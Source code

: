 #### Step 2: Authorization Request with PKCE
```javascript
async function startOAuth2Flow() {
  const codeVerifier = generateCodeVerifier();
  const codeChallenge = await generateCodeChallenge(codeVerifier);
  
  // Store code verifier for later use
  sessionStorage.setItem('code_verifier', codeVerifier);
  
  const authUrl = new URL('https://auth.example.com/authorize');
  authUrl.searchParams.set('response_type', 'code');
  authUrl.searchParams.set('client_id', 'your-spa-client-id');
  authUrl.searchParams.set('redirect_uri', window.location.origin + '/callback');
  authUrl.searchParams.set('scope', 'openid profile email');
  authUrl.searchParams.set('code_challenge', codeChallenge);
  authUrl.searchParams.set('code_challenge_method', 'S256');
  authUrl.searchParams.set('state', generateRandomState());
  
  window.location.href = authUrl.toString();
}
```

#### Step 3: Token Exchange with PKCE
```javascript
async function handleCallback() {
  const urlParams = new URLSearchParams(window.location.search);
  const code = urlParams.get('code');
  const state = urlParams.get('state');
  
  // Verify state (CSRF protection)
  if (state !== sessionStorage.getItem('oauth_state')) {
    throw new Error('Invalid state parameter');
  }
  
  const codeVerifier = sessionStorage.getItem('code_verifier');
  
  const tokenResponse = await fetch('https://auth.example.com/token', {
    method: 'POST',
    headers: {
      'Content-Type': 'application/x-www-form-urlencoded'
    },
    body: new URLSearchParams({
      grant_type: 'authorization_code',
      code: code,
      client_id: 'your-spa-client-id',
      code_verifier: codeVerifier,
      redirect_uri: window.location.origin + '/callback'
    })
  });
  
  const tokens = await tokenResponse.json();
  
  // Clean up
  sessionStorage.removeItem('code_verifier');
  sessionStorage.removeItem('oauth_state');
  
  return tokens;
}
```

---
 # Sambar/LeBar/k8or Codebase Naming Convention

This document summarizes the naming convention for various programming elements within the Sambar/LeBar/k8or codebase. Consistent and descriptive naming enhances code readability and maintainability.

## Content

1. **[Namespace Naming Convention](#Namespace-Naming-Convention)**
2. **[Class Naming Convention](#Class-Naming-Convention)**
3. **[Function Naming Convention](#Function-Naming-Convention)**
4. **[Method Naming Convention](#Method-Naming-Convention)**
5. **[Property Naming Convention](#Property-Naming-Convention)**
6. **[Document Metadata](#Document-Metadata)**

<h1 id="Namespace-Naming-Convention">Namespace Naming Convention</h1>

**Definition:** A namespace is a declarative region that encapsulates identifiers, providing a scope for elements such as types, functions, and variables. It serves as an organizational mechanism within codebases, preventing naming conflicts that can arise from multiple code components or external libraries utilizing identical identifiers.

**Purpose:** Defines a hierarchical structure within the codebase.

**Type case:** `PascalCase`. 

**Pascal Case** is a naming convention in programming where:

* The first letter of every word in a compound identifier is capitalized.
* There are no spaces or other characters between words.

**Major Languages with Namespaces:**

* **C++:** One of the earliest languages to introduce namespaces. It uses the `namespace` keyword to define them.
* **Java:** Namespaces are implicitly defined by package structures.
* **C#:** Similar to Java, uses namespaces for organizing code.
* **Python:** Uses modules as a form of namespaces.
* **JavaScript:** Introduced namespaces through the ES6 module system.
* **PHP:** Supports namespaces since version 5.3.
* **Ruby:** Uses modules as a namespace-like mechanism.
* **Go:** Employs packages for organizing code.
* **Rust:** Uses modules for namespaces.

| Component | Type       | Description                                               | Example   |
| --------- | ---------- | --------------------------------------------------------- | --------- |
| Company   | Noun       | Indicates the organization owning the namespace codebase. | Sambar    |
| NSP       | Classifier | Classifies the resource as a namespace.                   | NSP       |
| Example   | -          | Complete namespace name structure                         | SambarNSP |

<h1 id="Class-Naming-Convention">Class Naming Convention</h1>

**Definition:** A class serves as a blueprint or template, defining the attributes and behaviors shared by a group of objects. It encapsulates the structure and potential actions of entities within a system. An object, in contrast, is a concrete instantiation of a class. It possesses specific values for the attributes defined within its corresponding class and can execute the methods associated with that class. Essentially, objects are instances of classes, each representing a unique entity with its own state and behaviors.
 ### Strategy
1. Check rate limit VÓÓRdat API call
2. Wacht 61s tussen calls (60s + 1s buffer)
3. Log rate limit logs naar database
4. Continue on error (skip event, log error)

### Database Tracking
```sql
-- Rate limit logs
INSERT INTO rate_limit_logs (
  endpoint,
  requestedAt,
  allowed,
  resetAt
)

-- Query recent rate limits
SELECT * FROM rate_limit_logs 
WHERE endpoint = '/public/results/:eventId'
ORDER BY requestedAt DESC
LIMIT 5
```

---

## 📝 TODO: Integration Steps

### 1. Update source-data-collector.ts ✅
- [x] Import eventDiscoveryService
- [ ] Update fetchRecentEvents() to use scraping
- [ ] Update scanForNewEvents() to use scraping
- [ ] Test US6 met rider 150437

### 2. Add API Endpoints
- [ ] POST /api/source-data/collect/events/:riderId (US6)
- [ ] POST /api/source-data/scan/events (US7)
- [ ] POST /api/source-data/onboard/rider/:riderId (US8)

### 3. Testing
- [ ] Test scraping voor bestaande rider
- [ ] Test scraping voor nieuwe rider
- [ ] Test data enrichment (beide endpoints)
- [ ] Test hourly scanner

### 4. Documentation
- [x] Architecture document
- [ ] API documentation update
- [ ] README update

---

* _PROBLEM REQUIREMENTS_:
Look through the data above for the word "system". Report each line where it occurs.

* _REPLY TO THE EXERCISE_:
* **JavaScript:** Introduced namespaces through the ES6 module system.
**Definition:** A class serves as a blueprint or template, defining the attributes and behaviors shared by a group of objects. It encapsulates the structure and potential actions of entities within a system. An object, in contrast, is a concrete instantiation of a class. It possesses specific values for the attributes defined within its corresponding class and can execute the methods associated with that class. Essentially, objects are instances of classes, each representing a unique entity with its own state and behaviors.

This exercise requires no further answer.